Stored entries:
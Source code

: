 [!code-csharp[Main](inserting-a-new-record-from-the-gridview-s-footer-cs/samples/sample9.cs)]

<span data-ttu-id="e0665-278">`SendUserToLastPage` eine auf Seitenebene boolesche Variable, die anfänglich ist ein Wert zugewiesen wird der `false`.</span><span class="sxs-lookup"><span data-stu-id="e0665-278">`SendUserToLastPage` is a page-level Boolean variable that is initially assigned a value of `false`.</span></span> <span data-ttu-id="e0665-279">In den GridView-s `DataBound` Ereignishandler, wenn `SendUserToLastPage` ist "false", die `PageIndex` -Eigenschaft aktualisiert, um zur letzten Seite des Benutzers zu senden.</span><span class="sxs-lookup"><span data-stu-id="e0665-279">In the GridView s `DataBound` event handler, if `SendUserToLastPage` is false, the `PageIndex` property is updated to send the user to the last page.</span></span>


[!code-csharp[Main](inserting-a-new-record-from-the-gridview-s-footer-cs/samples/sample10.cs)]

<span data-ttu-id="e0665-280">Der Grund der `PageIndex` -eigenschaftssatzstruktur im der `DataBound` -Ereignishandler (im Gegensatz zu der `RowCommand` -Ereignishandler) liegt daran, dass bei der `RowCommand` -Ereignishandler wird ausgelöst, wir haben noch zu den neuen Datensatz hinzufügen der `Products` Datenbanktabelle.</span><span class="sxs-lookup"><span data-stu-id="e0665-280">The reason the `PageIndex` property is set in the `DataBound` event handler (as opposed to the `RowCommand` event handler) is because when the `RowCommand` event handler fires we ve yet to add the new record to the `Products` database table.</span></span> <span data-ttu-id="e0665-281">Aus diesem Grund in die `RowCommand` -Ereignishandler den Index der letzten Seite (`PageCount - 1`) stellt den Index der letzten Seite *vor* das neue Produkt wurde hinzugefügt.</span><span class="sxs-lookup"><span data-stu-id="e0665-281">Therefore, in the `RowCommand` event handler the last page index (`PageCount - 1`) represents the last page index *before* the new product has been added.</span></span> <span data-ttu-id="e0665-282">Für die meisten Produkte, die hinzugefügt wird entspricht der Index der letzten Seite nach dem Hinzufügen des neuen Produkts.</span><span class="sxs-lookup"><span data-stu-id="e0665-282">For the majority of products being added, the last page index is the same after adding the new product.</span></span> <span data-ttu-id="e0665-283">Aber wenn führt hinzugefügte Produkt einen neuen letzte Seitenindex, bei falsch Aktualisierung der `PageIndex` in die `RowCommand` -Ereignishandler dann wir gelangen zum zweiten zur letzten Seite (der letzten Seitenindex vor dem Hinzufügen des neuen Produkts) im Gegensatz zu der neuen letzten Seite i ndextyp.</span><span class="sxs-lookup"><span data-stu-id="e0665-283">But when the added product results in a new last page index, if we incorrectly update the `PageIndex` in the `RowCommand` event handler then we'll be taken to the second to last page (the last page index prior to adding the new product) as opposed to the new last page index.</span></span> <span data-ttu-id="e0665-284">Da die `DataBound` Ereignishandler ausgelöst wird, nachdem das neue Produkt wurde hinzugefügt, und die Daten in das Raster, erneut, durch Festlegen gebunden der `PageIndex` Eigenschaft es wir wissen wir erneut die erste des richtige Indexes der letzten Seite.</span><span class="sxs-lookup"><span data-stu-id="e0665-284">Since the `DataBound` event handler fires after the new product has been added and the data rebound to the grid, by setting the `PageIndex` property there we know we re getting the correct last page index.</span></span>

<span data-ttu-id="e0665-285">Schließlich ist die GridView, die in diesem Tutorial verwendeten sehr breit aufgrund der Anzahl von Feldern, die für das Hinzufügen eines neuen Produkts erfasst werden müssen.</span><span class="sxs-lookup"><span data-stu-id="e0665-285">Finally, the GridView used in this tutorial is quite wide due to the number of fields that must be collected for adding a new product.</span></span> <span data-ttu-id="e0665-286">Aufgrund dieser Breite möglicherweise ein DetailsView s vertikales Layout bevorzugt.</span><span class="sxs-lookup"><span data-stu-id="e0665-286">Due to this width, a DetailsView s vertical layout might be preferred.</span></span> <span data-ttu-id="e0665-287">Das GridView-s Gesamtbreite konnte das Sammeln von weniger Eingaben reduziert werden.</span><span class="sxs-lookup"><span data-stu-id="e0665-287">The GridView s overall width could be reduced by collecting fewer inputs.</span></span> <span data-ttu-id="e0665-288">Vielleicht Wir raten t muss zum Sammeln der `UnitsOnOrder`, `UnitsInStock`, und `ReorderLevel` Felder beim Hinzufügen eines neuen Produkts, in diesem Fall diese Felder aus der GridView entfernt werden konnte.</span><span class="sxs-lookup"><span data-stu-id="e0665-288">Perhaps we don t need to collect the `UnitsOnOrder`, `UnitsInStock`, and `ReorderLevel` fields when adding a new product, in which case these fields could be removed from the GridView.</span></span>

WHAT IS EXPECTED:
Above are some records; copy each line there that contains "inserting".

REPLY:
: [!code-csharp[Main](inserting-a-new-record-from-the-gridview-s-footer-cs/samples/sample9.cs)]
[!code-csharp[Main](inserting-a-new-record-from-the-gridview-s-footer-cs/samples/sample10.cs)]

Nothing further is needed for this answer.